The volume of people allowed to move in and out of Gaza has declined further since the beginning of 2017 in comparison with the previous two years, particularly via the Israeli-controlled crossing (Erez). Movement via Rafah, the Egyptian controlled crossing, also remains at extremely low levels. This has exacerbated the isolation of Gaza from the remainder of the oPt and the outside world, further limiting access to medical treatment unavailable in Gaza, to higher education, to family and social life, and to employment and economic opportunities. The tightening of restrictions in recent months has also obstructed the movement of national staff employed by the UN and international NGOs and impeded humanitarian operations.
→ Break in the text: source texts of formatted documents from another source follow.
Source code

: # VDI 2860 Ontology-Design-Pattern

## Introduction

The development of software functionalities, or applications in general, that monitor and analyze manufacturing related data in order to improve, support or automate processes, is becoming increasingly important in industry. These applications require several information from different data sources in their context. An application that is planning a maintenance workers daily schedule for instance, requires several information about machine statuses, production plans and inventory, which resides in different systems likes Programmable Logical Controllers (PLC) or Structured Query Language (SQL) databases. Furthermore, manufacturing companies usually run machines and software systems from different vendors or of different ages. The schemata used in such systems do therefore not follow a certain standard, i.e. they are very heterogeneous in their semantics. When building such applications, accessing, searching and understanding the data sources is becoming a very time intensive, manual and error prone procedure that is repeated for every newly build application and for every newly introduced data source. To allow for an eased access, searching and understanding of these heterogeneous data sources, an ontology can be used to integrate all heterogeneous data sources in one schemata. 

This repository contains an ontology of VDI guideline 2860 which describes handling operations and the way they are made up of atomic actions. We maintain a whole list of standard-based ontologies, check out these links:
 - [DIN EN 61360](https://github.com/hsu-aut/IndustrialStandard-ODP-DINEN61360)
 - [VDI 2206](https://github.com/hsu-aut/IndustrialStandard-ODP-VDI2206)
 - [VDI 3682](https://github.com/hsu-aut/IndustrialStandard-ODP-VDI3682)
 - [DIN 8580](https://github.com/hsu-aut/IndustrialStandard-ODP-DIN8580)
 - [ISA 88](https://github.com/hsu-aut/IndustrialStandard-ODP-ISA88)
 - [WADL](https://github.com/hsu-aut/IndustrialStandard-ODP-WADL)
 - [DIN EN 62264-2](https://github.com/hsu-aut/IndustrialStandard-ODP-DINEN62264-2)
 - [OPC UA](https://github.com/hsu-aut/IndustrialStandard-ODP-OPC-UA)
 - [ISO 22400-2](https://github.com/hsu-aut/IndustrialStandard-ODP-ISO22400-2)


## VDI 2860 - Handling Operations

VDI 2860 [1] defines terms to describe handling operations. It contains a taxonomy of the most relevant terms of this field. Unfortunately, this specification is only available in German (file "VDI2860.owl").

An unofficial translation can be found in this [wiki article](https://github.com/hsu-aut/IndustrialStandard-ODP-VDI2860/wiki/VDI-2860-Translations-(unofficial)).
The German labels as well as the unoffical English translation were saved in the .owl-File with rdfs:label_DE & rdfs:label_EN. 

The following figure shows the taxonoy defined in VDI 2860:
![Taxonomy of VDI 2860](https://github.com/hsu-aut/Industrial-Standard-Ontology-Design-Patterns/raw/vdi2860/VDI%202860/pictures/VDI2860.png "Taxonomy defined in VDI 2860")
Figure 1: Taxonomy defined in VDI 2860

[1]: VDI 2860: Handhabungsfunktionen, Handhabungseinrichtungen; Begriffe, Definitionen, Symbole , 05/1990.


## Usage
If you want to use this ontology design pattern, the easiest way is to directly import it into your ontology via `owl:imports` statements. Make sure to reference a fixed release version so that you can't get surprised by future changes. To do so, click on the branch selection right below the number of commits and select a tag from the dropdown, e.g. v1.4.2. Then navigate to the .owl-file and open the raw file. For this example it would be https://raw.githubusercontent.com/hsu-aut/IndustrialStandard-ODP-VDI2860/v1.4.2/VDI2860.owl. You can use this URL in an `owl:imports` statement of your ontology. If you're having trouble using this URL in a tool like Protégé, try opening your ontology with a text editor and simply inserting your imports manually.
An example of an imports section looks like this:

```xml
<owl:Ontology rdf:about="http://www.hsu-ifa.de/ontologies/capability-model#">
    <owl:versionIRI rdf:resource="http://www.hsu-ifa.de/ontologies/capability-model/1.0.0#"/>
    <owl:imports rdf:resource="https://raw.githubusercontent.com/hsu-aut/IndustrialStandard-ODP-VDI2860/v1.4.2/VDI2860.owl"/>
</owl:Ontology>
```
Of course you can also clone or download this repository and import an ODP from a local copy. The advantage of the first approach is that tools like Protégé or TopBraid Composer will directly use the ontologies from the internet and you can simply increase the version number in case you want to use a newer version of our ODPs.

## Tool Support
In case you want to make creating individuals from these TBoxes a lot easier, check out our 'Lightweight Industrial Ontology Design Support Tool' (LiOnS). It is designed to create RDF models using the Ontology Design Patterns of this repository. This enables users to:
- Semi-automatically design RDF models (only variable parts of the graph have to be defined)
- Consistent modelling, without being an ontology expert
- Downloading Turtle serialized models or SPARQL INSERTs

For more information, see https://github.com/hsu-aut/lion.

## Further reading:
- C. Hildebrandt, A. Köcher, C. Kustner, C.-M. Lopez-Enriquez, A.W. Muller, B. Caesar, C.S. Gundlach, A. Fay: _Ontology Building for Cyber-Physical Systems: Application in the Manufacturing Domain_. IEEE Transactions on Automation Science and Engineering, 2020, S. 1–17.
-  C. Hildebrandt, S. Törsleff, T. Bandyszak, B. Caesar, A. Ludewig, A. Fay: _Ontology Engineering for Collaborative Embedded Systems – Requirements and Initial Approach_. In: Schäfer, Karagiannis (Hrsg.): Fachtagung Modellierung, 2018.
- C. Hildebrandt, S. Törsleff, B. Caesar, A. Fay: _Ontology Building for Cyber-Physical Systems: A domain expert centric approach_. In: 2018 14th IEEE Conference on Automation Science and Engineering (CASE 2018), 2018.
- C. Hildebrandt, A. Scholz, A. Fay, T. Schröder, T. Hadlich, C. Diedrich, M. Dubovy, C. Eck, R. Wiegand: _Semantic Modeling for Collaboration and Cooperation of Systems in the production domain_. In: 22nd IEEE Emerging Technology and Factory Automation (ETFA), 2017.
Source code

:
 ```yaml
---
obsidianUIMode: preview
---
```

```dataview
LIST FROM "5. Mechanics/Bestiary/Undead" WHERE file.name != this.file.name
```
A new fence installed by the Israeli authorities around two Palestinian neighbourhoods in the Israeli-controlled area of Hebron city (H2), As Salaymeh and Gheith, further separates up to 1,800 Palestinians from the rest of the city. This is in addition to the recent reinforcement (including the installment of turnstiles) of two pre-existing checkpoints controlling access to the area where the new fence was installed. These developments disrupt the livelihoods and family life of Palestinians living in the two neighbourhoods and limit access to basic services like health and education.
The targeting of key service infrastructure in already vulnerable communities in Area C in recent months has exacerbated the coercive environment and places residents at risk of forcible transfer. In August, on the eve of the new school year, the Israeli authorities requisitioned nine educational-related structures serving 170 children in three such communities.